Pour le moment, DS commercialise la finition dédiée aux professionnels, la DS N°7 Étoile Business E-TENSE 230ch Standard Range, proposée au tarif de 64 200 euros.

DS N°7 // Source : Greg pour DS Automobiles

De fait, la grille tarifaire pour le reste de la gamme n’est pas encore connue, mais DS ne se cache pas de se calquer sur les prix des Audi Q4 e-tron et BMW iX1. De fait, le prix de départ de la version électrique devrait se caler pile sous les 47 000 euros, de quoi bénéficier en France du bonus écologique. Le haut de gamme devrait titiller les 70 000 euros.

Pour les flottes, les versions 2 roues motrices sont éco-scorées, ouvrant la porte aux avantages en nature. La version 4×4 est en cours de validation.

Une concurrence qui s’aiguise

Face au SUV DS, la concurrence allemande n’est pas en reste. Comme dit plus haut, le BMW iX1 et l’Audi Q4 e-tron sont les principaux rivaux, mais n’oublions pas le récent Mercedes-Benz GLB à l’impressionnante fiche technique : 7 places, 631 km d’autonomie et une recharge de 10 à 80 % en 22 minutes.

DS N°7 La Première // Source : Greg pour DS Automobile

Autre point à prendre en compte : le marché s’étoffera bientôt du Mercedes-Benz GLA, qui reprendra la fiche technique du GLB mais en version 5 places, sans oublier une prochaine mise à jour du iX1 qui devrait recevoir les améliorations de la Neue Klasse, incluant peut-être une migration du 400 au 800 volts (au bénéfice de l’autonomie et du temps de recharge).

Enfin, le « généraliste + » n’est jamais très loin des choix face à une DS, et le Peugeot E-3008, reprenant la même plateforme avec presque tous les équipements technologiques du N°7, reviendra évidemment moins cher. Sans compter la concurrence chinoise qui s’étoffe, comme le futur Zeekr 7X qui arrivera en juin et capable de se recharger en 13 minutes. Et pourquoi pas un Smart #5 ?

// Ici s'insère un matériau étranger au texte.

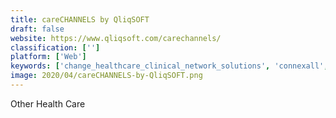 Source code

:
 ```yaml
---
title: careCHANNELS by QliqSOFT
draft: false 
website: https://www.qliqsoft.com/carechannels/
classification: ['']
platform: ['Web']
keywords: ['change_healthcare_clinical_network_solutions', 'connexall', 'lua', 'nextgen_mobile_solutions_(formerly_entrada)', 'stemsoft_bmt_clinics', 'spok', 'tigerflow', 'trillian', 'voalte_one', 'vocera_care_experience']
image: 2020/04/careCHANNELS-by-QliqSOFT.png
---
```

Other Health Care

Notre avis : une voiture qui n’a pas droit à l’erreur

Avec cette N°7, DS joue gros. Remplacer un modèle à succès n’est jamais chose aisée, et d’autant plus lorsque la marque n’a globalement que cette voiture qui se vend convenablement.

DS N°7 La Première // Source : Greg pour DS Automobile

Cette première découverte du DS N°7 m’a, il faut le dire, rassuré en partie. Le « non-négociable » est rempli, avec une habitabilité plus que correcte, une fiche technique dans les clous, une présentation sophistiquée et une gamme tarifaire manifestement bien placée.

Reste… le reste. DS, empêtré comme bien d’autres marques de Stellantis dans les déboires de l’usine française de batteries d’ACC, arrivera-t-il à honorer les commandes des versions à grande autonomie ? Si les flottes françaises devraient être réceptives à l’écoscore, le reste de l’Europe suivra-t-il ? L’absence de technologies foncièrement distinctives (recharge beaucoup plus rapide, écrans inédits, motorisations pointues) par rapport aux autres SUV du groupe pourrait-il jouer des tours au N°7 ?

DS N°7 La Première // Source : Greg pour DS Automobile

Comme vous l’aurez constaté, beaucoup de questions restent en suspens. L’officialisation des tarifs en mai et les essais routiers, prévus en juin, devraient nous aider à les éclairer.